[[ Listed entries, beginning ]]
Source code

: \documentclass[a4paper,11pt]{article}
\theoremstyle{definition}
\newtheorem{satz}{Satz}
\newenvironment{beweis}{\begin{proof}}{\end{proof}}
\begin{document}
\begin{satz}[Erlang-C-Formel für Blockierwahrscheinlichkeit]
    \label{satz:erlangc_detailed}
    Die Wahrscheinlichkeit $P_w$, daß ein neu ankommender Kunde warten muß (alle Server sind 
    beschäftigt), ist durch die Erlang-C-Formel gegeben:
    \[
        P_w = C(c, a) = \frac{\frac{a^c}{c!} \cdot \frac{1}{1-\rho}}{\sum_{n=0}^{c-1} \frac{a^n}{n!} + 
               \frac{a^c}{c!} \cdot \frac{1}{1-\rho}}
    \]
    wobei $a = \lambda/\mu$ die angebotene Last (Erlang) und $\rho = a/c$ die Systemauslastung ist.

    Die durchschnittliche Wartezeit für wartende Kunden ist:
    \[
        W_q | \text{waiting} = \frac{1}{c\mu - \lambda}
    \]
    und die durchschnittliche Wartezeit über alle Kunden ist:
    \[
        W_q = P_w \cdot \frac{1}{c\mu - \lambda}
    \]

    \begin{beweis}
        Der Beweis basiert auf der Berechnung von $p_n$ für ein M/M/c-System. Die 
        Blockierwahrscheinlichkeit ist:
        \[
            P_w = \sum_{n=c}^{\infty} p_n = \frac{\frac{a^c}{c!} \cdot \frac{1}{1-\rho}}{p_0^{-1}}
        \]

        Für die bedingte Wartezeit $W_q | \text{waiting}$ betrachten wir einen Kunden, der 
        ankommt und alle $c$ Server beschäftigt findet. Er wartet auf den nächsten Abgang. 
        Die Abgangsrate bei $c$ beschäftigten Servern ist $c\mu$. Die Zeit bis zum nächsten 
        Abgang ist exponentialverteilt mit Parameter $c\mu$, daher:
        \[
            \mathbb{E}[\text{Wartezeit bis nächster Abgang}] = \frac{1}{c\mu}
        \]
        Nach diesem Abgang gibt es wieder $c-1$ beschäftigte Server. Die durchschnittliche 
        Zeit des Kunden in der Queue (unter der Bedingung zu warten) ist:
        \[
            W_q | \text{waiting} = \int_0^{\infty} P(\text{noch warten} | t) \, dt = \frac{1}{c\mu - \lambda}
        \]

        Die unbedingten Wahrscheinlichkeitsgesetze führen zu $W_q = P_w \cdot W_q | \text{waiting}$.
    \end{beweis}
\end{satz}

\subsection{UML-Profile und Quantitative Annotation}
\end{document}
[[ Listed entries, end ]]
Retype all of the entries shown above, exactly.

Source code

: \documentclass[a4paper,11pt]{article}
\theoremstyle{definition}
\newtheorem{satz}{Satz}
\newenvironment{beweis}{\begin{proof}}{\end{proof}}
\begin{document}
\begin{satz}[Erlang-C-Formel für Blockierwahrscheinlichkeit]
    \label{satz:erlangc_detailed}
    Die Wahrscheinlichkeit $P_w$, daß ein neu ankommender Kunde warten muß (alle Server sind 
    beschäftigt), ist durch die Erlang-C-Formel gegeben:
    \[
        P_w = C(c, a) = \frac{\frac{a^c}{c!} \cdot \frac{1}{1-\rho}}{\sum_{n=0}^{c-1} \frac{a^n}{n!} + 
               \frac{a^c}{c!} \cdot \frac{1}{1-\rho}}
    \]
    wobei $a = \lambda/\mu$ die angebotene Last (Erlang) und $\rho = a/c$ die Systemauslastung ist.

    Die durchschnittliche Wartezeit für wartende Kunden ist:
    \[
        W_q | \text{waiting} = \frac{1}{c\mu - \lambda}
    \]
    und die durchschnittliche Wartezeit über alle Kunden ist:
    \[
        W_q = P_w \cdot \frac{1}{c\mu - \lambda}
    \]

    \begin{beweis}
        Der Beweis basiert auf der Berechnung von $p_n$ für ein M/M/c-System. Die 
        Blockierwahrscheinlichkeit ist:
        \[
            P_w = \sum_{n=c}^{\infty} p_n = \frac{\frac{a^c}{c!} \cdot \frac{1}{1-\rho}}{p_0^{-1}}
        \]

        Für die bedingte Wartezeit $W_q | \text{waiting}$ betrachten wir einen Kunden, der 
        ankommt und alle $c$ Server beschäftigt findet. Er wartet auf den nächsten Abgang. 
        Die Abgangsrate bei $c$ beschäftigten Servern ist $c\mu$. Die Zeit bis zum nächsten 
        Abgang ist exponentialverteilt mit Parameter $c\mu$, daher:
        \[
            \mathbb{E}[\text{Wartezeit bis nächster Abgang}] = \frac{1}{c\mu}
        \]
        Nach diesem Abgang gibt es wieder $c-1$ beschäftigte Server. Die durchschnittliche 
        Zeit des Kunden in der Queue (unter der Bedingung zu warten) ist:
        \[
            W_q | \text{waiting} = \int_0^{\infty} P(\text{noch warten} | t) \, dt = \frac{1}{c\mu - \lambda}
        \]

        Die unbedingten Wahrscheinlichkeitsgesetze führen zu $W_q = P_w \cdot W_q | \text{waiting}$.
    \end{beweis}
\end{satz}

\subsection{UML-Profile und Quantitative Annotation}
\end{document}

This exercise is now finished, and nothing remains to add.